La dama que sabe cantar blues

Miércoles 19 de agosto de 2015
“Cómo será cantar para salvarse, cantar para poder comer, cantar porque no queda nada por hacer”. Una lectura de Lady sings the blues, las memorias de Billie Holiday (Tusquets).
Por Irina Ponti.
Eleanora Fagan Gough nació en 1915. Hija de padres adolescentes (la madre tenía 13; el padre aún usaba pantalones cortos) y nieta de esclavos libertos de plantaciones de arroz, fue sirvienta, ayudante de cocina, prostituta, mendiga, estuvo presa; todo antes de convertirse en una de las cantantes más influyentes de la música estadounidense, sólo comparada con Ella Fitzgerald (una de sus heroínas) y Sarah Vaughan (a quien ayudó en sus comienzos).
Los primeros tres capítulos de Lady sings the blues (Tusquets), las memorias de Billie Holiday —ya podemos llamarla con el nombre que la volvió parte de la historia—, bien podría ser una de las muchas versiones del american dream. Salvo que aquí el sueño nunca abandonó lo pesadillesco.

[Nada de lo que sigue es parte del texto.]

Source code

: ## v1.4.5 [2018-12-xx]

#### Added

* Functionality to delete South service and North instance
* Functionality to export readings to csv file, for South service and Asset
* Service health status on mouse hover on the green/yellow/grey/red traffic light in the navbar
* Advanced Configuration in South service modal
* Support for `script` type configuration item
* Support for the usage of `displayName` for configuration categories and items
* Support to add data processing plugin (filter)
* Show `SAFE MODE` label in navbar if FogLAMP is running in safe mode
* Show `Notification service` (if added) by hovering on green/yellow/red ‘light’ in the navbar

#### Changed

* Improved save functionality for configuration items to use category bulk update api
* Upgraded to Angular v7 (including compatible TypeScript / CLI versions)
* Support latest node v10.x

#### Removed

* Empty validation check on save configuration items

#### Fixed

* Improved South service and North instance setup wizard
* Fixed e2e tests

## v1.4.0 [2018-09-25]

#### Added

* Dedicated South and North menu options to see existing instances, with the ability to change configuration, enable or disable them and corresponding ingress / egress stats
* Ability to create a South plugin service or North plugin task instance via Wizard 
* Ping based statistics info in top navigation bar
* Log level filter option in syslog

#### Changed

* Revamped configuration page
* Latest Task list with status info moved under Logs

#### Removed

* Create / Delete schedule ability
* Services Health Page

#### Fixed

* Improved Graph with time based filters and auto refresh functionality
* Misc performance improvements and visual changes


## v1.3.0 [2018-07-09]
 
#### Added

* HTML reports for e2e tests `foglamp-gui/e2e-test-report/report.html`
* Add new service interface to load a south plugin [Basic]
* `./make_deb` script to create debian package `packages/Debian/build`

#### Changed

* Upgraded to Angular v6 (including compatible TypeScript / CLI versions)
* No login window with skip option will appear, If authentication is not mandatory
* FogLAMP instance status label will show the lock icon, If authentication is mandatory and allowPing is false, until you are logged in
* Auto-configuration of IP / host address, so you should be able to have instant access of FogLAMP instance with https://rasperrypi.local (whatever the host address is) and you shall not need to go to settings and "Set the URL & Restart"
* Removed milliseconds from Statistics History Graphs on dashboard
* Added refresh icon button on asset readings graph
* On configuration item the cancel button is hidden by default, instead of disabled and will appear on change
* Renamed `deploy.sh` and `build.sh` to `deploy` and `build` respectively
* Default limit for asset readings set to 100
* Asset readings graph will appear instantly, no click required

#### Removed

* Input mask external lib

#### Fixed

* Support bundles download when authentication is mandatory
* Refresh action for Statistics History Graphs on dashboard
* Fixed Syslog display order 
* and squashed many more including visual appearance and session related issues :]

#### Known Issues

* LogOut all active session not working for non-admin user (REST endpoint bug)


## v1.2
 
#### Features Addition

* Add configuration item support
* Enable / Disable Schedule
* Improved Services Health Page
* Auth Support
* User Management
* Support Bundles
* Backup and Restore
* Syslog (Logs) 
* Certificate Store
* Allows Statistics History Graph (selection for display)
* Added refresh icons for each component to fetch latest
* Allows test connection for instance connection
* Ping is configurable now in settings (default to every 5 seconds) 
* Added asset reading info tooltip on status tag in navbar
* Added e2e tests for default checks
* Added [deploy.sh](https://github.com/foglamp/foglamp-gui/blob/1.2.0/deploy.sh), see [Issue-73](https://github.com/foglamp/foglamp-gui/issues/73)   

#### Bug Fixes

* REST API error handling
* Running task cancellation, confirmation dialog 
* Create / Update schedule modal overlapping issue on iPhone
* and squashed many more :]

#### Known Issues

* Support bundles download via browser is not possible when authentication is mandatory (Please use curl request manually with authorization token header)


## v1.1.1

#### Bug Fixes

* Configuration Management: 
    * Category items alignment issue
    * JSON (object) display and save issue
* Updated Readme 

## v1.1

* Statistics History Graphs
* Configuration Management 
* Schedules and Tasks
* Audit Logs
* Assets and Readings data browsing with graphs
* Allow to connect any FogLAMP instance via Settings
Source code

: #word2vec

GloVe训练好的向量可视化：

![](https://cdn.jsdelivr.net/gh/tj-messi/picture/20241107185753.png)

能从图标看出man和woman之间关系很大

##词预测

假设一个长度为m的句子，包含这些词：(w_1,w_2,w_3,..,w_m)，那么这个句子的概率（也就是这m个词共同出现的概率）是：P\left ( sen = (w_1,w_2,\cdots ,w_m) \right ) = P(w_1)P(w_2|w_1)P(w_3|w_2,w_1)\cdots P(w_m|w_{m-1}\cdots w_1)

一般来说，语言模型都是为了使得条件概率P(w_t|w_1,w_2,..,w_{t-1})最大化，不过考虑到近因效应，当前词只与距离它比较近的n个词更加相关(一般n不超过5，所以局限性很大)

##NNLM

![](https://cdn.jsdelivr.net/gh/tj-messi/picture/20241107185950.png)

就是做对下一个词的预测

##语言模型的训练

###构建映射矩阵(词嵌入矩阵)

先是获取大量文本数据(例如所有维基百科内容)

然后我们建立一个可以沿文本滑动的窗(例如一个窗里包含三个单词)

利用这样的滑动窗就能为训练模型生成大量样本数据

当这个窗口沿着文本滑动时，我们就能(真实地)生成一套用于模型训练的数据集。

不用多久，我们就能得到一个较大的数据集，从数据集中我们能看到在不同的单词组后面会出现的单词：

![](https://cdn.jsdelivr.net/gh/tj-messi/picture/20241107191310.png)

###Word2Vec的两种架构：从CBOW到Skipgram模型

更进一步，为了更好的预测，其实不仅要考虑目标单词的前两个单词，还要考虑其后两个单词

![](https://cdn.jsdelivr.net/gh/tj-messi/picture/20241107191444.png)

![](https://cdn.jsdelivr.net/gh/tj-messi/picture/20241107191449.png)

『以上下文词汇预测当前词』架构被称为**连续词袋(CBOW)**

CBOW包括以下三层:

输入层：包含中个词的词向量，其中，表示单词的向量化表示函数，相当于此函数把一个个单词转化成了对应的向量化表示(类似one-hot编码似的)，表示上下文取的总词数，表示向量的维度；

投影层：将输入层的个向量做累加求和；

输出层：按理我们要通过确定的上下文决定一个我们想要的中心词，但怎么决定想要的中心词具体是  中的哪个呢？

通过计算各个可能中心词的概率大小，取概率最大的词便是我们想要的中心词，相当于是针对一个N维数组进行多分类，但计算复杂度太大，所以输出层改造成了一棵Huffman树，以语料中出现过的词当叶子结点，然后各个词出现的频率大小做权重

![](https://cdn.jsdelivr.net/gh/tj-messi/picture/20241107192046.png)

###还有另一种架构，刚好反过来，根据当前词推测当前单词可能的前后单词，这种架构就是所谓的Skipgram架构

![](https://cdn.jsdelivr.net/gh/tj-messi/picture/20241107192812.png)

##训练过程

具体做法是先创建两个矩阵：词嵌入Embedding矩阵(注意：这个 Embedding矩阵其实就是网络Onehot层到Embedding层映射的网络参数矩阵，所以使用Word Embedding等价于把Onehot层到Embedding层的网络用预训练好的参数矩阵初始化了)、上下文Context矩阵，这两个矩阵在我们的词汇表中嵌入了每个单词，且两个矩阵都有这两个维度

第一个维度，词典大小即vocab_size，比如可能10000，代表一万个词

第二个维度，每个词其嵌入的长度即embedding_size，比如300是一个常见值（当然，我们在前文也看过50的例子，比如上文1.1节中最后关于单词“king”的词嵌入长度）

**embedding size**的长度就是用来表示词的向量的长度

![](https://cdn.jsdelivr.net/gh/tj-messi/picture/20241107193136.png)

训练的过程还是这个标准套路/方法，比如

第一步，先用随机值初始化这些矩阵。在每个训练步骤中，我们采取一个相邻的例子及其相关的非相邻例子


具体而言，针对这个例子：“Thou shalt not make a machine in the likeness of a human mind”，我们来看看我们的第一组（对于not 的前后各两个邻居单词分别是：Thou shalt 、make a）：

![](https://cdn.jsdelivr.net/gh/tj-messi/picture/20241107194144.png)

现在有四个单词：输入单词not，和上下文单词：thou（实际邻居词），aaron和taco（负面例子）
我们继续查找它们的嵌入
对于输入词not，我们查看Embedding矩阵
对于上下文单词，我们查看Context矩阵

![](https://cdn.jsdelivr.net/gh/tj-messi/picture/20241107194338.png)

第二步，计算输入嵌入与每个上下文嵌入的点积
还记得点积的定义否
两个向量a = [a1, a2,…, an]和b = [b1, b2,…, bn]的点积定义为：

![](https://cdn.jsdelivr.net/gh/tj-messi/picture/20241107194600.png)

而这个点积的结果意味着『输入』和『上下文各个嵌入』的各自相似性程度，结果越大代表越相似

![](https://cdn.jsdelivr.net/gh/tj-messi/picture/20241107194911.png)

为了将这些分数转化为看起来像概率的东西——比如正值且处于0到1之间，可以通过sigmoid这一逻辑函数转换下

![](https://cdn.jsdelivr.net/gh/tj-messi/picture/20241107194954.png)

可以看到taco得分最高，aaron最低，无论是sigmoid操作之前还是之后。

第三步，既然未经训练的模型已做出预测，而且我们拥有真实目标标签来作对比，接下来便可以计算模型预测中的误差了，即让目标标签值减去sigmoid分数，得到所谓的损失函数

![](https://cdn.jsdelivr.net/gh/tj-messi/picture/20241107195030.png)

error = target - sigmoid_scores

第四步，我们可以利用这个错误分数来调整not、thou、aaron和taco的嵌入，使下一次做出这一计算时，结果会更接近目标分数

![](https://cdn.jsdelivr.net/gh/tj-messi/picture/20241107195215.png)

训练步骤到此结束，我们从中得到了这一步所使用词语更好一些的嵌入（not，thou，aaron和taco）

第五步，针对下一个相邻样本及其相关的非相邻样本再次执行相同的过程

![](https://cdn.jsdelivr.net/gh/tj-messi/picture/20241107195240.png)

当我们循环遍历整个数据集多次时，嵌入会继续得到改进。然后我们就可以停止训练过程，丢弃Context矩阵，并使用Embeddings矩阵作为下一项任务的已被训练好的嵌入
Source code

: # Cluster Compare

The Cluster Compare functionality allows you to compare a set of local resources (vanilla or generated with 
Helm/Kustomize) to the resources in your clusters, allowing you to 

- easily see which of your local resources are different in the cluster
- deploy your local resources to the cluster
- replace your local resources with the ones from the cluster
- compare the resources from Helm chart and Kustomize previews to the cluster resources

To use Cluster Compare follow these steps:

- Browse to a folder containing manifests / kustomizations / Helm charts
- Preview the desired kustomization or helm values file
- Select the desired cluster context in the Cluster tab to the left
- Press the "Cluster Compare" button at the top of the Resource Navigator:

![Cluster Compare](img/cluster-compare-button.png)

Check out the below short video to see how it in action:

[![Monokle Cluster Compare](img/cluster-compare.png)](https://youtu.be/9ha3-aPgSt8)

Billie Holiday no persiguió su sueño: se lo encontró durante invierno, cuando ella y su madre estaban a punto de ser desalojadas por no pagar el alquiler. Aquella noche Billie salió a buscar plata. O conseguía trabajo —de lo que fuera: trapear pisos, cocinar hamburguesas, bailar— o robaba. Después de caminar horas sin suerte, entró en un bar y dijo que quería audicionar como bailarina: otro fracaso.
Estaban a punto de sacarme de una oreja, pero yo seguía rogando que me dieran trabajo. Por último el pianista se apiadó de mí, apagó el cigarrillo, levantó la vista y me preguntó: “¿Sabes cantar, chica?” Yo había cantado toda mi vida, pero disfrutaba tanto con ello que nunca se me ocurrió que sirviera para ganar dinero. Le pedí al pianista que tocara “Trav’lin’ all alone”, lo más cercano a mi estado de ánimo. Y en algún momento debió de calar hondo. Se acallaron todas las voces en el bar. Si a alguien se le hubiera caído un alfiler, habría sonado como una bomba. Cuando finalicé, todos aullaban y levantaban sus vasos de cerveza. Recogí treinta y ocho dólares del suelo.
Las memorias de Billie Holiday son una historia del dinero: la vida se traduce a la cantidad de dólares que ganaba por semana, cuánto gastaba en comidas y ropa, cuánto lograba enviaba a la madre; el abuso de las discográficas y el robo de los productores, la discriminación que debía aceptar para cobrar un show (una vez la hicieron cantar pintada con grasa oscura porque no era lo suficientemente negra). La cárcel y la pobreza fueron peligros siempre amenazantes.
Cómo será cantar para salvarse, cantar para poder comer, cantar porque no queda nada por hacer. Billie Holiday busca mostrarse como ese volcán intimidante, siempre a punto de hacer erupción. Pero no lo consigue: cuanto más fuerte quiere mostrarse, más vulnerable aparece. Apenas hay unas llamaradas de felicidad cuando viaja en el auto de Clarke Gable, se hace amiga de Judy Garland o se pone de novia con Orson Welles. Es que Lady sings the blues es, al tiempo que las memorias de Holiday, un fresco de los años de la depresión y de la generación que antecedió a Kerouac y Ginsberg. Aquí es una clave para abordar la lectura: no sólo como el drama individual de alguien que estaba llamado a entrar al Olimpo.
Luego de un inicio muy potente, el libro pierde intensidad pero no interés. Hay una morosidad en la narración que se parece mucho a la forma en que ella cantaba («Nunca has oído cantar a nadie tan lenta y cansinamente, ni arrastra así la voz», dice, como elogio, uno de sus primeros productores). La recomendación es leerlo con ella de fondo: busquen sus canciones en Spotify o en Youtube. Y por favor, no pongan a Madeleine Peyroux.